:: What to produce ::
Count every line in the following entries that holds the word "Arrays". Only the number should be given.
*** Opening of Provided records ***
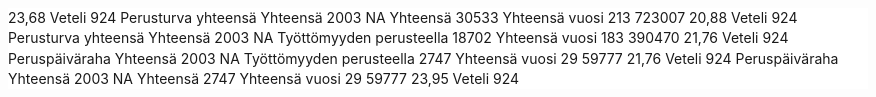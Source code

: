 <tr class="odd">
<td style="text-align: left;">23,68</td>
<td style="text-align: left;">Veteli</td>
<td style="text-align: left;">924</td>
<td style="text-align: left;">Perusturva yhteensä</td>
<td style="text-align: left;">Yhteensä</td>
<td style="text-align: left;">2003</td>
<td style="text-align: left;">NA</td>
<td style="text-align: left;">Yhteensä</td>
<td style="text-align: left;">30533</td>
<td style="text-align: left;">Yhteensä</td>
<td style="text-align: left;">vuosi</td>
<td style="text-align: left;">213</td>
<td style="text-align: left;">723007</td>
</tr>
<tr class="even">
<td style="text-align: left;">20,88</td>
<td style="text-align: left;">Veteli</td>
<td style="text-align: left;">924</td>
<td style="text-align: left;">Perusturva yhteensä</td>
<td style="text-align: left;">Yhteensä</td>
<td style="text-align: left;">2003</td>
<td style="text-align: left;">NA</td>
<td style="text-align: left;">Työttömyyden perusteella</td>
<td style="text-align: left;">18702</td>
<td style="text-align: left;">Yhteensä</td>
<td style="text-align: left;">vuosi</td>
<td style="text-align: left;">183</td>
<td style="text-align: left;">390470</td>
</tr>
<tr class="odd">
<td style="text-align: left;">21,76</td>
<td style="text-align: left;">Veteli</td>
<td style="text-align: left;">924</td>
<td style="text-align: left;">Peruspäiväraha</td>
<td style="text-align: left;">Yhteensä</td>
<td style="text-align: left;">2003</td>
<td style="text-align: left;">NA</td>
<td style="text-align: left;">Työttömyyden perusteella</td>
<td style="text-align: left;">2747</td>
<td style="text-align: left;">Yhteensä</td>
<td style="text-align: left;">vuosi</td>
<td style="text-align: left;">29</td>
<td style="text-align: left;">59777</td>
</tr>
<tr class="even">
<td style="text-align: left;">21,76</td>
<td style="text-align: left;">Veteli</td>
<td style="text-align: left;">924</td>
<td style="text-align: left;">Peruspäiväraha</td>
<td style="text-align: left;">Yhteensä</td>
<td style="text-align: left;">2003</td>
<td style="text-align: left;">NA</td>
<td style="text-align: left;">Yhteensä</td>
<td style="text-align: left;">2747</td>
<td style="text-align: left;">Yhteensä</td>
<td style="text-align: left;">vuosi</td>
<td style="text-align: left;">29</td>
<td style="text-align: left;">59777</td>
</tr>
<tr class="odd">
<td style="text-align: left;">23,95</td>
<td style="text-align: left;">Veteli</td>
<td style="text-align: left;">924</td>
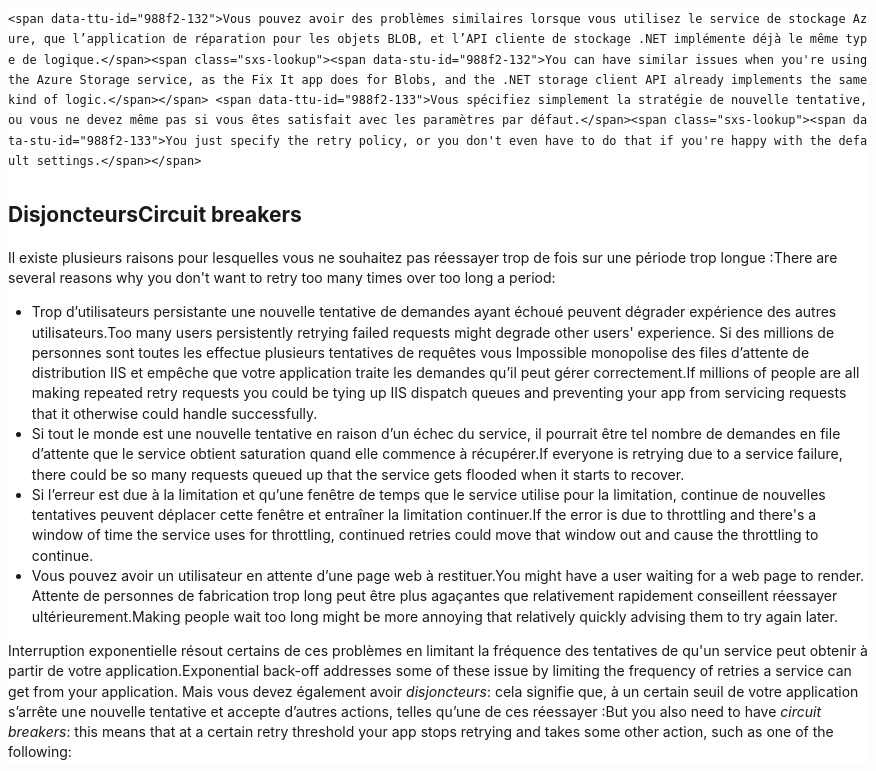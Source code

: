     <span data-ttu-id="988f2-132">Vous pouvez avoir des problèmes similaires lorsque vous utilisez le service de stockage Azure, que l’application de réparation pour les objets BLOB, et l’API cliente de stockage .NET implémente déjà le même type de logique.</span><span class="sxs-lookup"><span data-stu-id="988f2-132">You can have similar issues when you're using the Azure Storage service, as the Fix It app does for Blobs, and the .NET storage client API already implements the same kind of logic.</span></span> <span data-ttu-id="988f2-133">Vous spécifiez simplement la stratégie de nouvelle tentative, ou vous ne devez même pas si vous êtes satisfait avec les paramètres par défaut.</span><span class="sxs-lookup"><span data-stu-id="988f2-133">You just specify the retry policy, or you don't even have to do that if you're happy with the default settings.</span></span>

<a id="circuitbreakers"></a>
## <a name="circuit-breakers"></a><span data-ttu-id="988f2-134">Disjoncteurs</span><span class="sxs-lookup"><span data-stu-id="988f2-134">Circuit breakers</span></span>

<span data-ttu-id="988f2-135">Il existe plusieurs raisons pour lesquelles vous ne souhaitez pas réessayer trop de fois sur une période trop longue :</span><span class="sxs-lookup"><span data-stu-id="988f2-135">There are several reasons why you don't want to retry too many times over too long a period:</span></span>

- <span data-ttu-id="988f2-136">Trop d’utilisateurs persistante une nouvelle tentative de demandes ayant échoué peuvent dégrader expérience des autres utilisateurs.</span><span class="sxs-lookup"><span data-stu-id="988f2-136">Too many users persistently retrying failed requests might degrade other users' experience.</span></span> <span data-ttu-id="988f2-137">Si des millions de personnes sont toutes les effectue plusieurs tentatives de requêtes vous Impossible monopolise des files d’attente de distribution IIS et empêche que votre application traite les demandes qu’il peut gérer correctement.</span><span class="sxs-lookup"><span data-stu-id="988f2-137">If millions of people are all making repeated retry requests you could be tying up IIS dispatch queues and preventing your app from servicing requests that it otherwise could handle successfully.</span></span>
- <span data-ttu-id="988f2-138">Si tout le monde est une nouvelle tentative en raison d’un échec du service, il pourrait être tel nombre de demandes en file d’attente que le service obtient saturation quand elle commence à récupérer.</span><span class="sxs-lookup"><span data-stu-id="988f2-138">If everyone is retrying due to a service failure, there could be so many requests queued up that the service gets flooded when it starts to recover.</span></span>
- <span data-ttu-id="988f2-139">Si l’erreur est due à la limitation et qu’une fenêtre de temps que le service utilise pour la limitation, continue de nouvelles tentatives peuvent déplacer cette fenêtre et entraîner la limitation continuer.</span><span class="sxs-lookup"><span data-stu-id="988f2-139">If the error is due to throttling and there's a window of time the service uses for throttling, continued retries could move that window out and cause the throttling to continue.</span></span>
- <span data-ttu-id="988f2-140">Vous pouvez avoir un utilisateur en attente d’une page web à restituer.</span><span class="sxs-lookup"><span data-stu-id="988f2-140">You might have a user waiting for a web page to render.</span></span> <span data-ttu-id="988f2-141">Attente de personnes de fabrication trop long peut être plus agaçantes que relativement rapidement conseillent réessayer ultérieurement.</span><span class="sxs-lookup"><span data-stu-id="988f2-141">Making people wait too long might be more annoying that relatively quickly advising them to try again later.</span></span>

<span data-ttu-id="988f2-142">Interruption exponentielle résout certains de ces problèmes en limitant la fréquence des tentatives de qu'un service peut obtenir à partir de votre application.</span><span class="sxs-lookup"><span data-stu-id="988f2-142">Exponential back-off addresses some of these issue by limiting the frequency of retries a service can get from your application.</span></span> <span data-ttu-id="988f2-143">Mais vous devez également avoir *disjoncteurs*: cela signifie que, à un certain seuil de votre application s’arrête une nouvelle tentative et accepte d’autres actions, telles qu’une de ces réessayer :</span><span class="sxs-lookup"><span data-stu-id="988f2-143">But you also need to have *circuit breakers*: this means that at a certain retry threshold your app stops retrying and takes some other action, such as one of the following:</span></span>
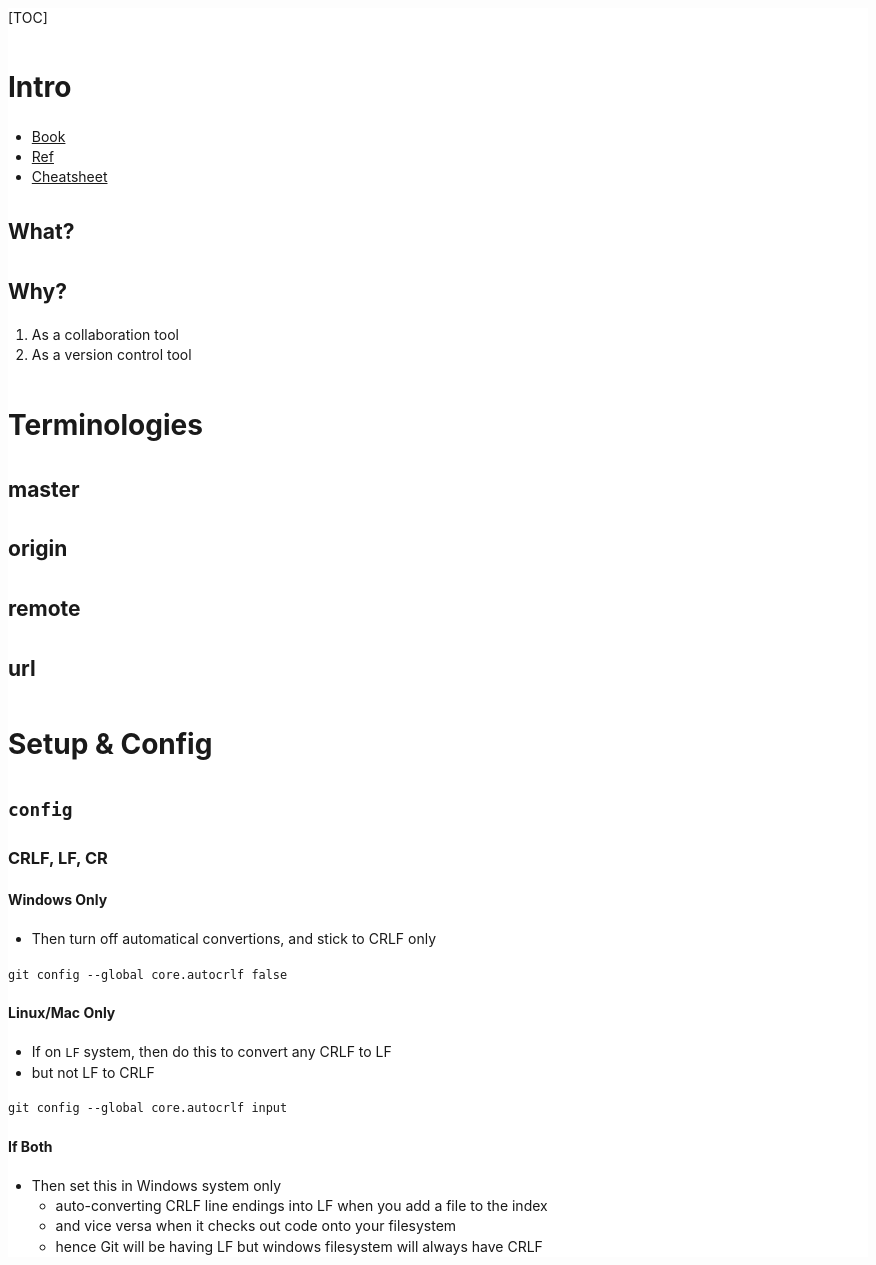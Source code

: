 [TOC]

# Intro

- [Book](https://git-scm.com/book/en/v2)
- [Ref](https://git-scm.com/docs)
- [Cheatsheet](https://services.github.com/on-demand/downloads/github-git-cheat-sheet.pdf)

## What?

## Why?
1. As a collaboration tool
2. As a version control tool

# Terminologies
## master
## origin
## remote
## url


# Setup & Config

## `config`

### CRLF, LF, CR

#### Windows Only 
- Then turn off automatical convertions, and stick to CRLF only

```
git config --global core.autocrlf false
```

#### Linux/Mac Only
- If on `LF` system, then do this to convert any CRLF to LF
- but not LF to CRLF

```
git config --global core.autocrlf input
```

#### If Both
- Then set this in Windows system only
    - auto-converting CRLF line endings into LF when you add a file to the index
    - and vice versa when it checks out code onto your filesystem
    - hence Git will be having LF but windows filesystem will always have CRLF
    
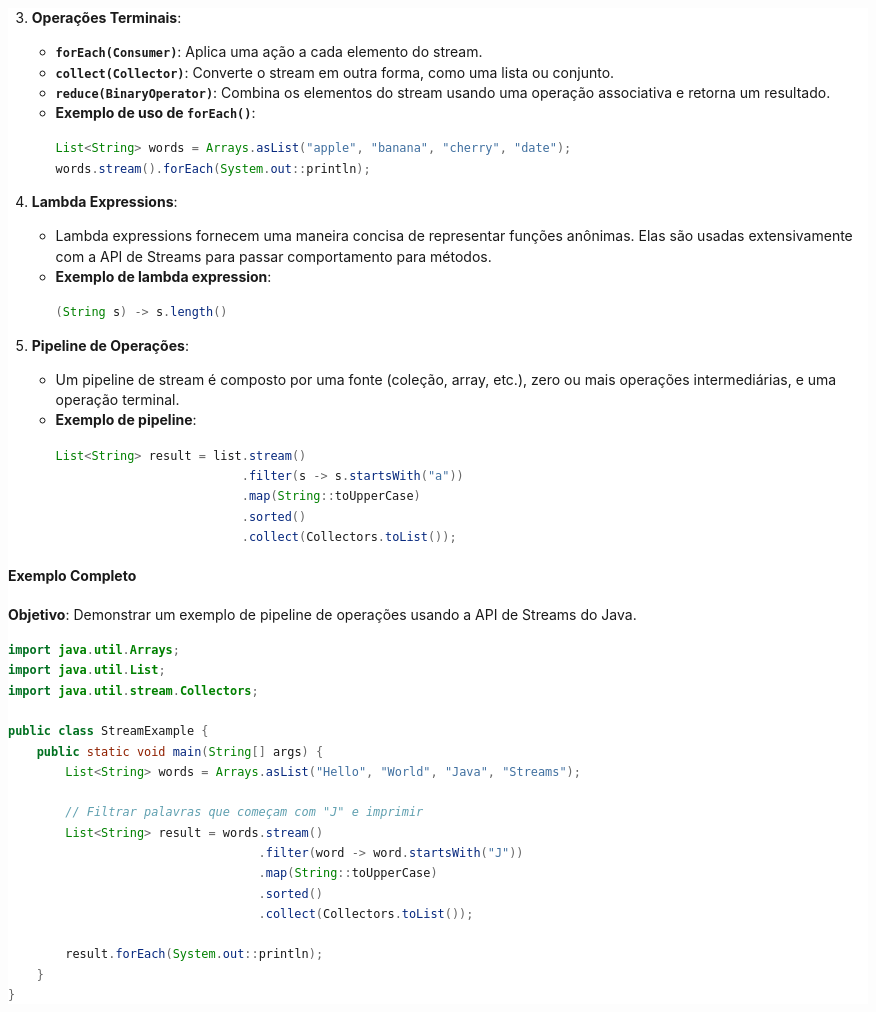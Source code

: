 3. **Operações Terminais**:
   - **`forEach(Consumer)`**: Aplica uma ação a cada elemento do stream.
   - **`collect(Collector)`**: Converte o stream em outra forma, como uma lista ou conjunto.
   - **`reduce(BinaryOperator)`**: Combina os elementos do stream usando uma operação associativa e retorna um resultado.
   - **Exemplo de uso de `forEach()`**:
     ```java
     List<String> words = Arrays.asList("apple", "banana", "cherry", "date");
     words.stream().forEach(System.out::println);
     ```

4. **Lambda Expressions**:
   - Lambda expressions fornecem uma maneira concisa de representar funções anônimas. Elas são usadas extensivamente com a API de Streams para passar comportamento para métodos.
   - **Exemplo de lambda expression**:
     ```java
     (String s) -> s.length()
     ```

5. **Pipeline de Operações**:
   - Um pipeline de stream é composto por uma fonte (coleção, array, etc.), zero ou mais operações intermediárias, e uma operação terminal.
   - **Exemplo de pipeline**:
     ```java
     List<String> result = list.stream()
                               .filter(s -> s.startsWith("a"))
                               .map(String::toUpperCase)
                               .sorted()
                               .collect(Collectors.toList());
     ```

#### Exemplo Completo
**Objetivo**: Demonstrar um exemplo de pipeline de operações usando a API de Streams do Java.

```java
import java.util.Arrays;
import java.util.List;
import java.util.stream.Collectors;

public class StreamExample {
    public static void main(String[] args) {
        List<String> words = Arrays.asList("Hello", "World", "Java", "Streams");

        // Filtrar palavras que começam com "J" e imprimir
        List<String> result = words.stream()
                                   .filter(word -> word.startsWith("J"))
                                   .map(String::toUpperCase)
                                   .sorted()
                                   .collect(Collectors.toList());

        result.forEach(System.out::println);
    }
}
```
*** Close of Provided records ***
:: Response to the task ::
3